Cristo è stato ucciso perché metteva in crisi il sistema sacrificale e di potere degli uomini, per restituire all’uomo l’energia creativa e libera dell’amore al posto di quella distruttiva e ripetitiva del potere: non domino dunque sono (qualcuno), fonte di ogni violenza e frustrazione, ma sono amato dunque (vado bene come) sono, fonte di ogni creatività e crescita.

Ibidem

Mi stai guardando e amando?

Ci giriamo intorno tutti, affannosamente, a volte disperatamente, spesso da adulti compassati dissimulando la fame e spacciandola per controllato digiuno: è l’essere amati che cerchiamo, essere guardati, compresi come intero, accettati prima di emettere alcun suono intellegibile.
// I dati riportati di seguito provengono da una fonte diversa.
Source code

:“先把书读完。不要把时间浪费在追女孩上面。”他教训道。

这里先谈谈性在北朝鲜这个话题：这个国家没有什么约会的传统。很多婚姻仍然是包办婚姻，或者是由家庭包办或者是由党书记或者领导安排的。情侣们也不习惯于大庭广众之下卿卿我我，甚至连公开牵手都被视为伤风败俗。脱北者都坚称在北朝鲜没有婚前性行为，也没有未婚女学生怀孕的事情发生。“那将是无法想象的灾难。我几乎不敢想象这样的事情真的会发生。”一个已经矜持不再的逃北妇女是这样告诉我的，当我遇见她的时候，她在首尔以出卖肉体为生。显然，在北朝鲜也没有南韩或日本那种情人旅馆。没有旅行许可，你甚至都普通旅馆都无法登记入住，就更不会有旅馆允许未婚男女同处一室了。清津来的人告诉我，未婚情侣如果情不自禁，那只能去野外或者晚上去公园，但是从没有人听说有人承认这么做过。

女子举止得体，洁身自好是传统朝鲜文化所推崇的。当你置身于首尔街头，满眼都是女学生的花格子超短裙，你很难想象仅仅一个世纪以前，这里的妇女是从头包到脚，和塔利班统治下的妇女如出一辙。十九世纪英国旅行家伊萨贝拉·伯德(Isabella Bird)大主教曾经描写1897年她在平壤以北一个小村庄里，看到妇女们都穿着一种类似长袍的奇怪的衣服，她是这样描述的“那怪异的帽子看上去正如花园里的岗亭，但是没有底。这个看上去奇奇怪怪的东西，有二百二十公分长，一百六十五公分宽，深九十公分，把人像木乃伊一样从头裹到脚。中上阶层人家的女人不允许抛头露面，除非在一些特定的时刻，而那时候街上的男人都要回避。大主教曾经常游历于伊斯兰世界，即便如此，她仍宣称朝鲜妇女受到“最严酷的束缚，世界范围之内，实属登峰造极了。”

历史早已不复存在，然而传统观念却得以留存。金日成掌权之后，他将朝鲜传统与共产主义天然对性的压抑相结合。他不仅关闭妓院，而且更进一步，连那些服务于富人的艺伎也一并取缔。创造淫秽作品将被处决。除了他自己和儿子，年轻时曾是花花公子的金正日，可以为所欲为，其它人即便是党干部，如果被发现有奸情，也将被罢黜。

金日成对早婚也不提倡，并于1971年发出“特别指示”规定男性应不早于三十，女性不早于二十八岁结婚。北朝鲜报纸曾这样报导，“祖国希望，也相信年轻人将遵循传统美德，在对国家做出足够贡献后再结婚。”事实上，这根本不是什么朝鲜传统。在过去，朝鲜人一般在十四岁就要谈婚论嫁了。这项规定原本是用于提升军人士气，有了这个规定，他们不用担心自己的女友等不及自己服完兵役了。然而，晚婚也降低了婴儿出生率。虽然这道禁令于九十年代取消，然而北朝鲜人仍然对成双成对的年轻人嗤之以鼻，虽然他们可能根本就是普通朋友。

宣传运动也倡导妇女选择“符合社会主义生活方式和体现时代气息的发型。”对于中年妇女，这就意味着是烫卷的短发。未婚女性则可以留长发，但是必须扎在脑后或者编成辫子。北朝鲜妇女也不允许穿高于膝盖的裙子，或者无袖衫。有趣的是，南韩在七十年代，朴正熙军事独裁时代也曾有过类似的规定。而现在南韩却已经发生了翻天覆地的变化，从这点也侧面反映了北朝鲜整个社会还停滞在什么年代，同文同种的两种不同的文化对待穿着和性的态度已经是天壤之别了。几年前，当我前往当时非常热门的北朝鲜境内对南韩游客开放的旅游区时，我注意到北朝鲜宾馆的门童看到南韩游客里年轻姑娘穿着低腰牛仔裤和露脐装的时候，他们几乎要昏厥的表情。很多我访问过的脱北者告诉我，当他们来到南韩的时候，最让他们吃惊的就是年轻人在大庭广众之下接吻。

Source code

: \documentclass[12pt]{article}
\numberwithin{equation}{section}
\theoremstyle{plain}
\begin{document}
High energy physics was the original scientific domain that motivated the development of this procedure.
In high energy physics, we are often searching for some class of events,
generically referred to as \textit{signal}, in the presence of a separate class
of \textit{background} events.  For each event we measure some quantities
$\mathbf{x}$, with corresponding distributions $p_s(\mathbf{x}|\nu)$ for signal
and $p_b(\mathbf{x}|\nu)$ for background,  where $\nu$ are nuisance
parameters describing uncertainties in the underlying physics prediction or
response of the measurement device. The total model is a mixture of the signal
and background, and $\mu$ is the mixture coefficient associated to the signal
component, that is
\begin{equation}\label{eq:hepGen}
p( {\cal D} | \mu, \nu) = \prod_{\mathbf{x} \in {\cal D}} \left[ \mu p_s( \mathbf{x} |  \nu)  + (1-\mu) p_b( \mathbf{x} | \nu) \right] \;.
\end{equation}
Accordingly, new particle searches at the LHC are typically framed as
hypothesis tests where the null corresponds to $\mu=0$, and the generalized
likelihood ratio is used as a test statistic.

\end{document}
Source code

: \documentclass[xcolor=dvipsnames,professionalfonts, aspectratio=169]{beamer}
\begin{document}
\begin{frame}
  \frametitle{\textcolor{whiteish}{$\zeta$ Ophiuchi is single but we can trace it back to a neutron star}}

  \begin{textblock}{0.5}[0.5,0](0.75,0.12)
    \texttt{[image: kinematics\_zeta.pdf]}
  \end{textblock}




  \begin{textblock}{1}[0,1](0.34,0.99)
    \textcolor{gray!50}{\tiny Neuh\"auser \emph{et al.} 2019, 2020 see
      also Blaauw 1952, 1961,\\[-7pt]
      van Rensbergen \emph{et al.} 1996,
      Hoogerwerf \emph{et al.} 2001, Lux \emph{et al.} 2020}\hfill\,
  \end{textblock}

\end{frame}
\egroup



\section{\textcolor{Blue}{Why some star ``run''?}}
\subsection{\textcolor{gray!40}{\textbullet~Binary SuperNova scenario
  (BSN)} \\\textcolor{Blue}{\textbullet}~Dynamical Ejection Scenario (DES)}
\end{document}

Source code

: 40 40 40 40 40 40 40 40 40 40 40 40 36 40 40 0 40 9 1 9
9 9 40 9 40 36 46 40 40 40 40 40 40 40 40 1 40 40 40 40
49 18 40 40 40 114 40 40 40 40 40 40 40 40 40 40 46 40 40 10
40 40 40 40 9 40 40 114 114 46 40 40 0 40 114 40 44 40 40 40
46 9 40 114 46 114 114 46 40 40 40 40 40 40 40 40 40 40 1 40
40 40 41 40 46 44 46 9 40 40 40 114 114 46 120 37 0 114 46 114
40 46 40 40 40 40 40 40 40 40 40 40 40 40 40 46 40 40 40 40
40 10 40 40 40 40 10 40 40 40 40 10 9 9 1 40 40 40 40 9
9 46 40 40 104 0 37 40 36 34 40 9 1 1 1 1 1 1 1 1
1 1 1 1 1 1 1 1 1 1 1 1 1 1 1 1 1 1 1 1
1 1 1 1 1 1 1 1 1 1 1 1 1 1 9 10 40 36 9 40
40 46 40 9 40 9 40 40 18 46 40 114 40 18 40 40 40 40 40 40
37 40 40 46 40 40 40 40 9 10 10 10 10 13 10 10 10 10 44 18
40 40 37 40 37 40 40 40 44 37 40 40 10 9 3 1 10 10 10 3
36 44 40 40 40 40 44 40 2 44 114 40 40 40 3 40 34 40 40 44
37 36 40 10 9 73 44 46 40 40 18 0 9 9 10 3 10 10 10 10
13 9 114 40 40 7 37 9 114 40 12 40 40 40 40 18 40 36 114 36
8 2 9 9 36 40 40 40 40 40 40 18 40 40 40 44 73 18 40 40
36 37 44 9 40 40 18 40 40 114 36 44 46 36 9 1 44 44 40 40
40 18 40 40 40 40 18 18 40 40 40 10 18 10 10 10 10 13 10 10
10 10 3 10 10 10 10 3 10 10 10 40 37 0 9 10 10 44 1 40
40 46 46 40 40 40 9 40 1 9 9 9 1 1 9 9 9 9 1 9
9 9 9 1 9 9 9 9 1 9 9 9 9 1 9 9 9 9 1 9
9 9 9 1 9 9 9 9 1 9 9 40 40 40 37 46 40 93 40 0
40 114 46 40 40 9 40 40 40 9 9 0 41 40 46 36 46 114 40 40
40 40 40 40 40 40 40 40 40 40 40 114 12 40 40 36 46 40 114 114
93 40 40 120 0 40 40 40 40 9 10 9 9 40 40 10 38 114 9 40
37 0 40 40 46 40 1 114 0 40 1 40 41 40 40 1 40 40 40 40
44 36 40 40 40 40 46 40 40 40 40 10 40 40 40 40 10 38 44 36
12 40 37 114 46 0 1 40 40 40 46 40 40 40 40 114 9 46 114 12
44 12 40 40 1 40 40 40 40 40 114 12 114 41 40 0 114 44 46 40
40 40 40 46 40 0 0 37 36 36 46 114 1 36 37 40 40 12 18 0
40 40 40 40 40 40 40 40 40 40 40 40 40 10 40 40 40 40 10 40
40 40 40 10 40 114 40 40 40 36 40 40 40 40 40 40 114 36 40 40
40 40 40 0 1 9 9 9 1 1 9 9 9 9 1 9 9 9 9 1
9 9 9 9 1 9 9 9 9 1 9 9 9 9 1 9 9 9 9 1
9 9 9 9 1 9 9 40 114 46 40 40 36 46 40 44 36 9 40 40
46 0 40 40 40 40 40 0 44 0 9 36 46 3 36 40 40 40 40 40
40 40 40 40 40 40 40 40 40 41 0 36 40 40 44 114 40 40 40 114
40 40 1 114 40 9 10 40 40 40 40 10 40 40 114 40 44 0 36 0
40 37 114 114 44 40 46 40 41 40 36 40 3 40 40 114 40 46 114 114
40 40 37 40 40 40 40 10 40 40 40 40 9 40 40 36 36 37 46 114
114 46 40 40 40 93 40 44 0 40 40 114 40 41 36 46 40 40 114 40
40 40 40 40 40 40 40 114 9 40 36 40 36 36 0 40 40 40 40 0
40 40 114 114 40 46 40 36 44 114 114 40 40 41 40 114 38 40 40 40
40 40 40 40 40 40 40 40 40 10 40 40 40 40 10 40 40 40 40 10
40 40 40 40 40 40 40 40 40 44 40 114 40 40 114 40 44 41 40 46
Questa compassione preventiva e totale è la sola condizione che ci permette di metterci a correre e cantare e, se ne siamo richiesti, persino a costruire sofisticate strutture, immaginare mondi, costruire macchine. Tutto, ma dopo e solo dentro questo sguardo appagato di continuo.

Il frutto di questa relazione primaria dunque non è l’inattività, pur generando pace, ma una pace febbrile, vivacissima, instancabile.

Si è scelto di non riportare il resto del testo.